Il 21 Giugno 1000 l'esercito di Almanzor lasciò Cordova per una spedizione contro la Castiglia. Lo storico arabo Ibn al-Khatib, basandosi sulla testimonianza di suo padre, uno dei combattenti di Almanzor, ci racconta che la campagna militare di Almanzor fu la più intensa e difficile mai combattuta, in quanto tutti i governanti della Spagna cristiana si erano alleati contro Almanzor.

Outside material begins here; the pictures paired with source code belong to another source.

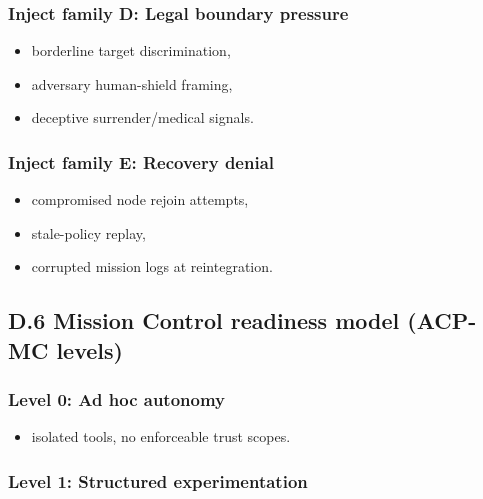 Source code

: \documentclass[
]{article}
\providecommand{\tightlist}{%
  \setlength{\itemsep}{0pt}\setlength{\parskip}{0pt}}
\begin{document}
\hypertarget{inject-family-d-legal-boundary-pressure}{%
\subsubsection{Inject family D: Legal boundary
pressure}\label{inject-family-d-legal-boundary-pressure}}

\begin{itemize}
\tightlist
\item
  borderline target discrimination,
\item
  adversary human-shield framing,
\item
  deceptive surrender/medical signals.
\end{itemize}

\hypertarget{inject-family-e-recovery-denial}{%
\subsubsection{Inject family E: Recovery
denial}\label{inject-family-e-recovery-denial}}

\begin{itemize}
\tightlist
\item
  compromised node rejoin attempts,
\item
  stale-policy replay,
\item
  corrupted mission logs at reintegration.
\end{itemize}

\hypertarget{d.6-mission-control-readiness-model-acp-mc-levels}{%
\subsection{D.6 Mission Control readiness model (ACP-MC
levels)}\label{d.6-mission-control-readiness-model-acp-mc-levels}}

\hypertarget{level-0-ad-hoc-autonomy}{%
\subsubsection{Level 0: Ad hoc autonomy}\label{level-0-ad-hoc-autonomy}}

\begin{itemize}
\tightlist
\item
  isolated tools, no enforceable trust scopes.
\end{itemize}

\hypertarget{level-1-structured-experimentation}{%
\subsubsection{Level 1: Structured
experimentation}\label{level-1-structured-experimentation}}
\end{document}
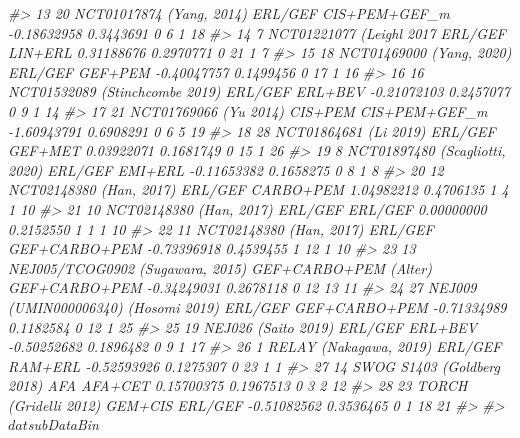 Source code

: \documentclass[
]{article}
\newenvironment{Shaded}{\begin{snugshade}}{\end{snugshade}}
\newcommand{\CommentTok}[1]{\textcolor[rgb]{0.56,0.35,0.01}{\textit{#1}}}
\begin{document}
\begin{Shaded}
\begin{Highlighting}[]
\CommentTok{\#\textgreater{} 13 20              NCT01017874 (Yang, 2014)               ERL/GEF CIS+PEM+GEF\_m {-}0.18632958 0.3443691         0   6     1     18}
\CommentTok{\#\textgreater{} 14  7              NCT01221077 (Leighl 2017               ERL/GEF       LIN+ERL  0.31188676 0.2970771         0  21     1      7}
\CommentTok{\#\textgreater{} 15 18              NCT01469000 (Yang, 2020)               ERL/GEF       GEF+PEM {-}0.40047757 0.1499456         0  17     1     16}
\CommentTok{\#\textgreater{} 16 16        NCT01532089 (Stinchcombe 2019)               ERL/GEF       ERL+BEV {-}0.21072103 0.2457077         0   9     1     14}
\CommentTok{\#\textgreater{} 17 21                 NCT01769066 (Yu 2014)               CIS+PEM CIS+PEM+GEF\_m {-}1.60943791 0.6908291         0   6     5     19}
\CommentTok{\#\textgreater{} 18 28                 NCT01864681 (Li 2019)               ERL/GEF       GEF+MET  0.03922071 0.1681749         0  15     1     26}
\CommentTok{\#\textgreater{} 19  8        NCT01897480 (Scagliotti, 2020)               ERL/GEF       EMI+ERL {-}0.11653382 0.1658275         0   8     1      8}
\CommentTok{\#\textgreater{} 20 12               NCT02148380 (Han, 2017)               ERL/GEF     CARBO+PEM  1.04982212 0.4706135         1   4     1     10}
\CommentTok{\#\textgreater{} 21 10               NCT02148380 (Han, 2017)               ERL/GEF       ERL/GEF  0.00000000 0.2152550         1   1     1     10}
\CommentTok{\#\textgreater{} 22 11               NCT02148380 (Han, 2017)               ERL/GEF GEF+CARBO+PEM {-}0.73396918 0.4539455         1  12     1     10}
\CommentTok{\#\textgreater{} 23 13      NEJ005/TCOG0902 (Sugawara, 2015) GEF+CARBO+PEM (Alter) GEF+CARBO+PEM {-}0.34249031 0.2678118         0  12    13     11}
\CommentTok{\#\textgreater{} 24 27  NEJ009 (UMIN000006340) (Hosomi 2019)               ERL/GEF GEF+CARBO+PEM {-}0.71334989 0.1182584         0  12     1     25}
\CommentTok{\#\textgreater{} 25 19                   NEJ026 (Saito 2019)               ERL/GEF       ERL+BEV {-}0.50252682 0.1896482         0   9     1     17}
\CommentTok{\#\textgreater{} 26  1                RELAY (Nakagawa, 2019)               ERL/GEF       RAM+ERL {-}0.52593926 0.1275307         0  23     1      1}
\CommentTok{\#\textgreater{} 27 14            SWOG S1403 (Goldberg 2018)                   AFA       AFA+CET  0.15700375 0.1967513         0   3     2     12}
\CommentTok{\#\textgreater{} 28 23                 TORCH (Gridelli 2012)               GEM+CIS       ERL/GEF {-}0.51082562 0.3536465         0   1    18     21}
\CommentTok{\#\textgreater{} }
\CommentTok{\#\textgreater{} $dat$subDataBin}

\end{Highlighting}
\end{Shaded}
\end{document}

Almanzor attraversò il Duero e invase la Castiglia vicino a Madinat Selim, dove avvistò l'esercito cristiano composto da truppe provenienti da Pamplona e Astorga. Almanzor passò per le fortezze di Osma, San Esteban de Gormaz, e Clunia, che erano state nelle mani dei musulmani per diversi anni. Appena a nord di Clunia fu sorpreso di trovare un grande esercito cristiano. Il Conte Sancho Garcia di Castiglia, che era stato eletto capo di tutto l'esercito cristiano, era era accampato nei pressi del monte di Peña de Cervera, in una posizione centrale, ben situato per le forniture, e inaccessibile a causa della sua geografia. Da Clunia, la guarnigione musulmana più a nord, attraversò Tordómar, Lara e Salas de los Infantes, attraverso la strettoia dello Yecla, che passava attraverso la Peña de Cervera per poi arrivare al bacino del fiume Arlanza.

Ibn al-Khatib ci racconta: “I dispersi avrebbero continuato a non avere i mezzi della protezione di Dio, la perseveranza di Almanzor e la fermezza magnifica con la quale lui lavorò, nonostante la grandezza del suo allarme e la sua confusione prima dello sviluppo degli eventi. Tale stato si riflesse nell'atteggiamento implorante delle sue mani e nella veemenza con la quale lui ripetè l'esclamazione del Corano del ritorno a Dio. Allora la fortuna cambiò, perché Dio aiutò i musulmani con il suo [diretto] aiuto e con gli uomini che seppero resistere. . .”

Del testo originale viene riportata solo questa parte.